En effet, le niveau élevé de complexité de dépôt de brevet au niveau de l’Union européenne a nui à son développement et à son succès. Pourtant, l’Office européen des brevets a été créé par l’Organisation européenne des brevets en 1977.

Le nouveau système proposé concernera moins de pays que le système de l’Office européen des brevets puisque l’accord ne sera ratifié que par les Etats membres de l’Union, à l’exception pour le moment de l’Espagne et l’Italie. La démarche sera néanmoins facilitée puisque sera abandonnée la technique voulant que les brevets soient validés dans chacun des États membres. Dans une communication de la Commission, celle-ci insiste sur l’inscription de la démarche dans le cadre d’une coopération renforcée, mais également dans la relance économique et dans un objectif de croissance.

Le brevet, de façon générale, peut être défini comme un titre de propriété visant à protéger une invention technique. Pour l’INPI (l’Institut National de la Propriété Industrielle), il « protège une innovation technique, c’est-à-dire un produit ou un procédé qui apporte une solution technique à un problème technique donné ».

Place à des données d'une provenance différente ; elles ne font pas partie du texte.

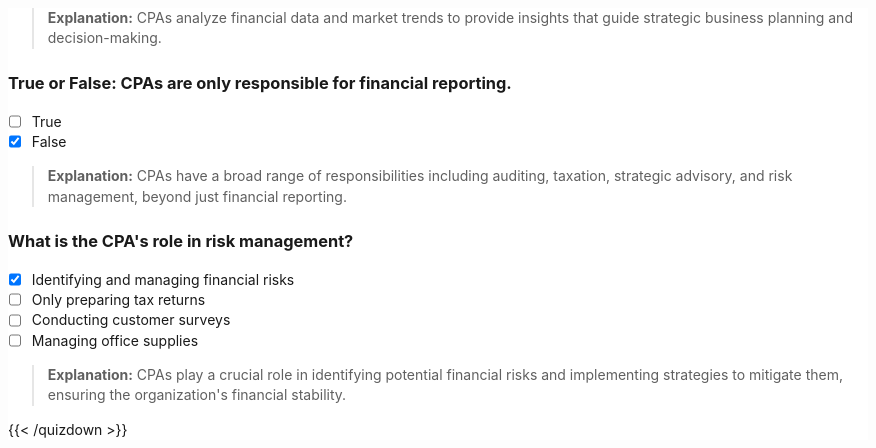 > **Explanation:** CPAs analyze financial data and market trends to provide insights that guide strategic business planning and decision-making.

### True or False: CPAs are only responsible for financial reporting.

- [ ] True
- [x] False

> **Explanation:** CPAs have a broad range of responsibilities including auditing, taxation, strategic advisory, and risk management, beyond just financial reporting.

### What is the CPA's role in risk management?

- [x] Identifying and managing financial risks
- [ ] Only preparing tax returns
- [ ] Conducting customer surveys
- [ ] Managing office supplies

> **Explanation:** CPAs play a crucial role in identifying potential financial risks and implementing strategies to mitigate them, ensuring the organization's financial stability.

{{< /quizdown >}}
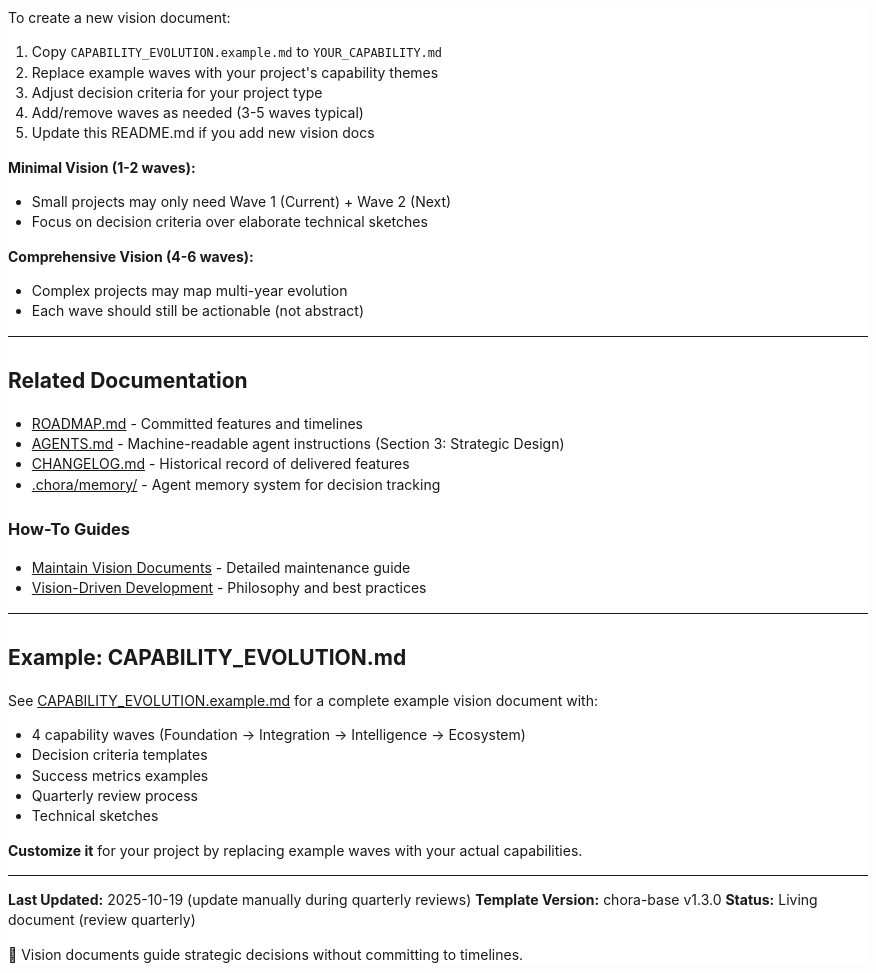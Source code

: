 To create a new vision document:

1. Copy `CAPABILITY_EVOLUTION.example.md` to `YOUR_CAPABILITY.md`
2. Replace example waves with your project's capability themes
3. Adjust decision criteria for your project type
4. Add/remove waves as needed (3-5 waves typical)
5. Update this README.md if you add new vision docs

**Minimal Vision (1-2 waves):**
- Small projects may only need Wave 1 (Current) + Wave 2 (Next)
- Focus on decision criteria over elaborate technical sketches

**Comprehensive Vision (4-6 waves):**
- Complex projects may map multi-year evolution
- Each wave should still be actionable (not abstract)

---

## Related Documentation

- [ROADMAP.md](../../ROADMAP.md) - Committed features and timelines
- [AGENTS.md](../../AGENTS.md) - Machine-readable agent instructions (Section 3: Strategic Design)
- [CHANGELOG.md](../../CHANGELOG.md) - Historical record of delivered features
- [.chora/memory/](../../.chora/memory/) - Agent memory system for decision tracking
### How-To Guides

- [Maintain Vision Documents](https://github.com/liminalcommons/chora-base/blob/main/docs/how-to/06-maintain-vision-documents.md) - Detailed maintenance guide
- [Vision-Driven Development](https://github.com/liminalcommons/chora-base/blob/main/docs/explanation/vision-driven-development.md) - Philosophy and best practices

---

## Example: CAPABILITY_EVOLUTION.md

See [CAPABILITY_EVOLUTION.example.md](CAPABILITY_EVOLUTION.example.md) for a complete example vision document with:

- 4 capability waves (Foundation → Integration → Intelligence → Ecosystem)
- Decision criteria templates
- Success metrics examples
- Quarterly review process
- Technical sketches

**Customize it** for your project by replacing example waves with your actual capabilities.

---

**Last Updated:** 2025-10-19 (update manually during quarterly reviews)
**Template Version:** chora-base v1.3.0
**Status:** Living document (review quarterly)

🧭 Vision documents guide strategic decisions without committing to timelines.
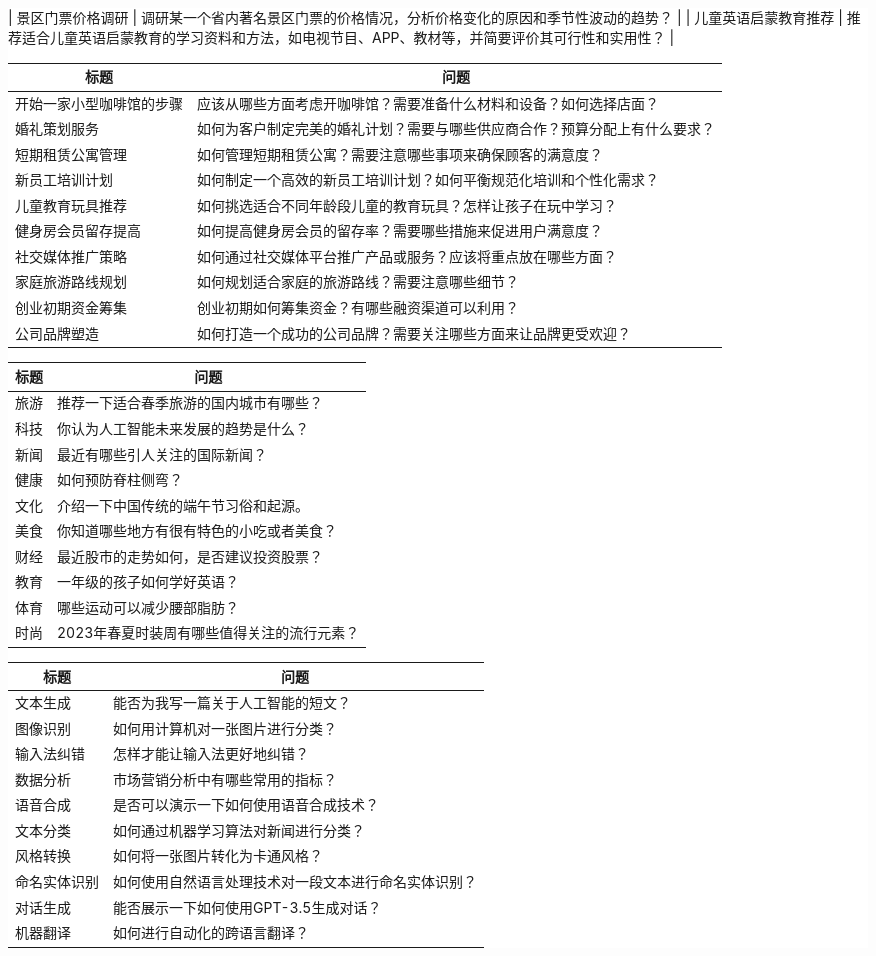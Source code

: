 | 景区门票价格调研         | 调研某一个省内著名景区门票的价格情况，分析价格变化的原因和季节性波动的趋势？                                                                                                                                                                                                                                                                                                                                                                                                                                                                                                                                                                                                                                                                                                                                                                                                                                                      |
| 儿童英语启蒙教育推荐     | 推荐适合儿童英语启蒙教育的学习资料和方法，如电视节目、APP、教材等，并简要评价其可行性和实用性？                                                                                                                                                                                                                                                                                                                                                                                                                                                                                                                                                                                                                                                                                                                                                                                                                                 |

| 标题 | 问题 |
| --- | --- |
| 开始一家小型咖啡馆的步骤 | 应该从哪些方面考虑开咖啡馆？需要准备什么材料和设备？如何选择店面？ |
| 婚礼策划服务 | 如何为客户制定完美的婚礼计划？需要与哪些供应商合作？预算分配上有什么要求？ |
| 短期租赁公寓管理 | 如何管理短期租赁公寓？需要注意哪些事项来确保顾客的满意度？ |
| 新员工培训计划 | 如何制定一个高效的新员工培训计划？如何平衡规范化培训和个性化需求？ |
| 儿童教育玩具推荐 | 如何挑选适合不同年龄段儿童的教育玩具？怎样让孩子在玩中学习？ |
| 健身房会员留存提高 | 如何提高健身房会员的留存率？需要哪些措施来促进用户满意度？ |
| 社交媒体推广策略 | 如何通过社交媒体平台推广产品或服务？应该将重点放在哪些方面？ |
| 家庭旅游路线规划 | 如何规划适合家庭的旅游路线？需要注意哪些细节？ |
| 创业初期资金筹集 | 创业初期如何筹集资金？有哪些融资渠道可以利用？ |
| 公司品牌塑造 | 如何打造一个成功的公司品牌？需要关注哪些方面来让品牌更受欢迎？ |

|标题|问题|
|---|---|
|旅游|推荐一下适合春季旅游的国内城市有哪些？|
|科技|你认为人工智能未来发展的趋势是什么？|
|新闻|最近有哪些引人关注的国际新闻？|
|健康|如何预防脊柱侧弯？|
|文化|介绍一下中国传统的端午节习俗和起源。|
|美食|你知道哪些地方有很有特色的小吃或者美食？|
|财经|最近股市的走势如何，是否建议投资股票？ |
|教育|一年级的孩子如何学好英语？|
|体育|哪些运动可以减少腰部脂肪？|
|时尚|2023年春夏时装周有哪些值得关注的流行元素？|

| 标题 | 问题 |
| --- | --- |
| 文本生成 | 能否为我写一篇关于人工智能的短文？|
| 图像识别 | 如何用计算机对一张图片进行分类？ |
| 输入法纠错 | 怎样才能让输入法更好地纠错？ |
| 数据分析 | 市场营销分析中有哪些常用的指标？ |
| 语音合成 | 是否可以演示一下如何使用语音合成技术？|
| 文本分类 | 如何通过机器学习算法对新闻进行分类？ |
| 风格转换 | 如何将一张图片转化为卡通风格？ |
| 命名实体识别 | 如何使用自然语言处理技术对一段文本进行命名实体识别？ |
| 对话生成 | 能否展示一下如何使用GPT-3.5生成对话？ |
| 机器翻译 | 如何进行自动化的跨语言翻译？|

La Direction générale de la compétitivité de l’industrie et des services du Ministère du Redressement productif en donne une interprétation plus technique : « les brevets sont des titres émis par les administrations publiques pour des produits ou des procédés nouveaux susceptibles d’applications industrielles. Ils confèrent à l’inventeur (ou à son cessionnaire) le droit national ou international exclusif de propriété et d’exploitation d’une invention durant un certain temps aux conditions fixées par la loi. » En France, le dépôt de brevet s’effectue effectivement auprès de l’INPI qui est en charge de la gestion des dépôts sur le territoire.

Finalement, c’est l’Office européen des brevets qui est exclusivement compétent pour connaître des litiges portant sur les brevets européens. La logique ici est différente de celle encadrant, par exemple, les marques communautaires, pour lesquels chaque État désigne la juridiction compétente sur son territoire pour connaître de ces litiges. Le « Paquet brevet de l’Union européenne » comportera également un volet juridictionnel.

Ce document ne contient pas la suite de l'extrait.